Statewide, data from the federal Department of Health and Human Services show vaccine hesitancy is high in Michigan, although not the highest in the country.
But in Hillsdale County, an estimated 21% are hesitant, with 8% strongly hesitant, according to the federal data.
There, health officials report that about 33% of Hillsdale County residents have received at least one shot, although more than 70% of those 65-plus have done so. Statewide, the overall average percentage of all adults who have had at least one shot is 45%. In the Democratic stronghold of Ann Arbor, where Washtenaw County reported 54% having had at least one shot, 15% are hesitant to do so, with 5% strongly hesitant.
Vaccination resistance “does play a role,” said Eric Toner, a senior scholar with the Johns Hopkins Center for Health Security. “We know from research that people’s attitudes toward vaccination are largely influenced by what friends, family and neighbors do.”
Statewide, younger residents have the lowest vaccination rate, with just under 20% of 16- to 19-year-olds getting at least one shot and about a quarter of those in their 20s, according to state data.
In an opinion piece in the newspaper of Hillsdale’s local college, the Hillsdale Collegian, a student editor argued vaccines were “not worth the risk.” But that was soon followed by another piece, also written by a student, urging vaccination.
There have been 323 cumulative covid cases among the approximately 1,500 Hillsdale College students and more than 700 staff members since September. Many other universities and colleges in Michigan are also seeing outbreaks, according to state data.
Unfortunately, resistance to vaccination often goes hand in hand with refusing to wear a mask. Darrel Scharp, 75, a self-described “strong Democrat” who lives in nearby Osseo, said some businesses, are still “celebrating noncompliance,” such as not requiring masks or otherwise flouting rules.
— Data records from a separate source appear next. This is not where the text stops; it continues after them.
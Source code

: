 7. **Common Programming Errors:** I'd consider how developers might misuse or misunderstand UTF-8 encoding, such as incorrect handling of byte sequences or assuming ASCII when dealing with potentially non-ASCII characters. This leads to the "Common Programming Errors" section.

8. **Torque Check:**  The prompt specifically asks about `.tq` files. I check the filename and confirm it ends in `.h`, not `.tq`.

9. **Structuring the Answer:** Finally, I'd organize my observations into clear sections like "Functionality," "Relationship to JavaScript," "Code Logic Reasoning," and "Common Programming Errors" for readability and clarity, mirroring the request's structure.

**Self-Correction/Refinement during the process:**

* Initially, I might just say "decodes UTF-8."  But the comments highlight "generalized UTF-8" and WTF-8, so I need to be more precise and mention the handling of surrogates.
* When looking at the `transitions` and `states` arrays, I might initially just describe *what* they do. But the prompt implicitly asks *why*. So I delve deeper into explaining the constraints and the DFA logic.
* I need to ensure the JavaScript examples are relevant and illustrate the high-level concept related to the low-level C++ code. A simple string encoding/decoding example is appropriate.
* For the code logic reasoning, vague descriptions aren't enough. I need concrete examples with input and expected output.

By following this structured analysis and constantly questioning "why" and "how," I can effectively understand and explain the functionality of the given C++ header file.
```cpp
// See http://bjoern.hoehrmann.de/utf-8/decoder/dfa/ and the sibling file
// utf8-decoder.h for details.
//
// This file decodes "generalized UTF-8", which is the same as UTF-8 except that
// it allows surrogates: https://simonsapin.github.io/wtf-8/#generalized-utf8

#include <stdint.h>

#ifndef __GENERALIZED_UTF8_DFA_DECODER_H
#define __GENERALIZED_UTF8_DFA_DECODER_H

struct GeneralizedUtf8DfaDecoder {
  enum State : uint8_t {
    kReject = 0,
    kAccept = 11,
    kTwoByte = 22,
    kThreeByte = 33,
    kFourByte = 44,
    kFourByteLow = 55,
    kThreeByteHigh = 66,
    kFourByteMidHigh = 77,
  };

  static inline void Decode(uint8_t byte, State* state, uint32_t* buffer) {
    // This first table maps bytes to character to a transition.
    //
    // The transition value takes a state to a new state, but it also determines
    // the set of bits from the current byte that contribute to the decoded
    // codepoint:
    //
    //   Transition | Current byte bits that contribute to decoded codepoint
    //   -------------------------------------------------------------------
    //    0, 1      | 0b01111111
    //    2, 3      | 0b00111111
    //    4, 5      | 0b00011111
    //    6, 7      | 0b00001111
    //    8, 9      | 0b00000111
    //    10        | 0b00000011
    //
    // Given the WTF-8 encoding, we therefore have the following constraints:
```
His doctor has told him that, sadly, he often “had to argue with his patients about masks.”
Hillsdale’s mayor, Adam Stockford, in July wrote on his Facebook page that he was “furious” that the local health department was warning businesses to comply with the state’s emergency mandates to prevent covid spread. And Hillsdale College held an in-person graduation ceremony last summer, defying the state’s law against large gatherings.
With a Michigan outbreak now in full steam, debate about how to handle the upcoming high school prom peppers the Facebook page of the Hillsdale Daily News. Would holding it in person risk even more viral spread, endangering the most vulnerable?
Oh, great, wrote one sarcastically, “spread covid like wildfire for a party.”
But another responded, “Let them have their proms and graduations haven’t you taken enough from them as it is!!!!!”
Politicians nationwide face similar divides. There’s pressure from hard-hit business owners to reopen and growing resentment by a public tired of restrictions.
In recent weeks, Michigan’s governor has tried to thread the needle. She has noted that a mask mandate remains in effect, and there are capacity limits — expanded in March — for indoor dining, retail and entertainment. Yet, while resisting any mandatory retrenchment, she has asked residents to voluntarily forgo dining indoors at restaurants, keep their children out of in-person school and pause youth activities for two weeks.
That’s a hard message. Said Casalotti: People are being told, “We’re not going to shut down as we did in the past, but we still want you to change your behavior. It takes four sentences to explain. It’s hard to put those levels of decision on people’s shoulders.”